---
title: "BenchmarkPerformance"
output: rmarkdown::html_vignette
vignette: >
  %\VignetteIndexEntry{BenchmarkPerformance}
  %\VignetteEngine{knitr::rmarkdown}
  %\VignetteEncoding{UTF-8}
  %\VignetteDepends{nativeORT}
VignetteBuilder: knitr
---


```{r setup, include = FALSE}
knitr::opts_chunk$set(
  collapse = TRUE,
  comment = "#>"
)

if (!nativeORT::ort_is_installed()) {
  knitr::opts_chunk$set(eval=FALSE)
}
```

```{r load,include=FALSE, eval = FALSE}
library(nativeORT)
library(ggplot2)

model_path <- file.path(tools::R_user_dir("nativeORT", "data"), "yolo11n.onnx")

if (!file.exists(model_path)) {
  message("Downloading YOLOv11 model (~12Mb)...")
  dir.create(dirname(model_path), recursive=TRUE, showWarnings = FALSE)
  utils::download.file(
    url="https://github.com/ultralytics/assets/releases/download/v8.4.0/yolo11n.onnx",
    destfile=model_path,
    mode="wb"
  )
  message("yolo11n.onnx downloaded!")
}
```

The purpose of this Vignette is to demonstrate the performance of onnxruntime inference with nativeORT, including CoreML capabilities. This will demonstrate nativeORT is capable of running at real-time (sub-29.97fps) inferencing.

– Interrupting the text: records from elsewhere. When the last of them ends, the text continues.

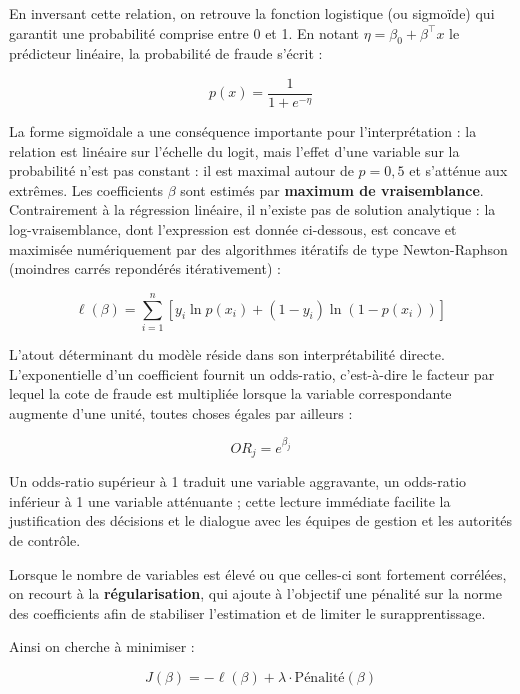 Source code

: En inversant cette relation, on retrouve la fonction logistique (ou sigmoïde) qui garantit une probabilité comprise entre 0 et 1. En notant $\eta = \beta_0 + \beta^\top x$ le prédicteur linéaire, la probabilité de fraude s'écrit :

\begin{equation}
    p(x) = \frac{1}{1 + e^{-\eta}}
\end{equation}

La forme sigmoïdale a une conséquence importante pour l'interprétation : la relation est linéaire sur l'échelle du logit, mais l'effet d'une variable sur la probabilité n'est pas constant : il est maximal autour de $p = 0{,}5$ et s'atténue aux extrêmes. Les coefficients $\beta$ sont estimés par \textbf{maximum de vraisemblance}. Contrairement à la régression linéaire, il n'existe pas de solution analytique : la log-vraisemblance, dont l'expression est donnée ci-dessous, est concave et maximisée numériquement par des algorithmes itératifs de type Newton-Raphson (moindres carrés repondérés itérativement) :

\begin{equation}
    \ell(\beta) = \sum_{i=1}^{n} \left[ y_i \ln p(x_i) + (1 - y_i) \ln (1 - p(x_i)) \right]
\end{equation}

L'atout déterminant du modèle réside dans son interprétabilité directe. L'exponentielle d'un coefficient fournit un odds-ratio, c'est-à-dire le facteur par lequel la cote de fraude est multipliée lorsque la variable correspondante augmente d'une unité, toutes choses égales par ailleurs :

\begin{equation}
    OR_j = e^{\beta_j}
\end{equation}

Un odds-ratio supérieur à 1 traduit une variable aggravante, un odds-ratio inférieur à 1 une variable atténuante ; cette lecture immédiate facilite la justification des décisions et le dialogue avec les équipes de gestion et les autorités de contrôle.

Lorsque le nombre de variables est élevé ou que celles-ci sont fortement corrélées, on recourt à la \textbf{régularisation}, qui ajoute à l'objectif une pénalité sur la norme des coefficients afin de stabiliser l'estimation et de limiter le surapprentissage.

Ainsi on cherche à minimiser :

\begin{equation}
    J(\beta) = -\ell(\beta) + \lambda \cdot \text{Pénalité}(\beta)
\end{equation}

This is tested on 50 256x256 arrays on an Apple M1 machine, simulating an incoming video stream.

## nativeORT CPU & CoreML

```{r benchmark, eval = FALSE}
# typical RGB 256x256 image
input <- array(
  runif(1 * 3 * 256 * 256),
  dim=c(1L, 3L, 256L, 256L)
)

session <- nativeORT::ort_session(model_path,
                                  threads=0L,
                                  opt_level=99L)

times_cpu <- numeric(100)
for (i in 1:100){
  times_cpu[i] <- system.time(
    nativeORT::ort_infer_raw(session, input)
  )["elapsed"] * 1000
}

# CoreML
dir.create(path.expand("~/.nativeORT/cache"),
           recursive = TRUE, showWarnings = FALSE
           )
session <- nativeORT::ort_session(model_path,
                                  provider='coreml',
                                  cache_dir=path.expand("~/.nativeORT/cache"),
                                  threads=0L,
                                  opt_level=99L
           )

times_coreml <- numeric(100)
for (i in 1:100){
  times_coreml[i] <- system.time(
    nativeORT::ort_infer_raw(session, input)
  )["elapsed"] * 1000
}
```

```{r plot, fig.width=7, eval = FALSE}
results <- data.frame(
  run=rep(1:length(times_cpu), 2),
  provider=c(
    rep("CPU (nativeORT)", length(times_cpu)),
    rep("CoreML (nativeORT)", length(times_coreml))
  ),
  latency_ms=c(times_cpu, times_coreml)
)

ggplot(results, aes(x=run, y=latency_ms, color=provider)) +
  geom_line() + 
  geom_hline(yintercept=33.3, linetype="dashed", color="red") +
  annotate("text", x=85, y=40, label="29.97 fps threshold") +
  labs(
    title="Inference Latency Across Inference Engines",
    subtitle="YOLOv11n, 256x256 Images, Apple M1",
    x="Run",
    y="Latency (ms)"
  ) +
  theme_minimal()
```

## Results

Notably, nativeORT can run substantially below real-time requirements. Due to optimization in the C++ bindings, the CPU and CoreML latency are near parity; however, it is of note that the CoreML runs offer better stability as they sit on dedicated hardware, whereas the CPU is subject to slowdowns when other processes hit.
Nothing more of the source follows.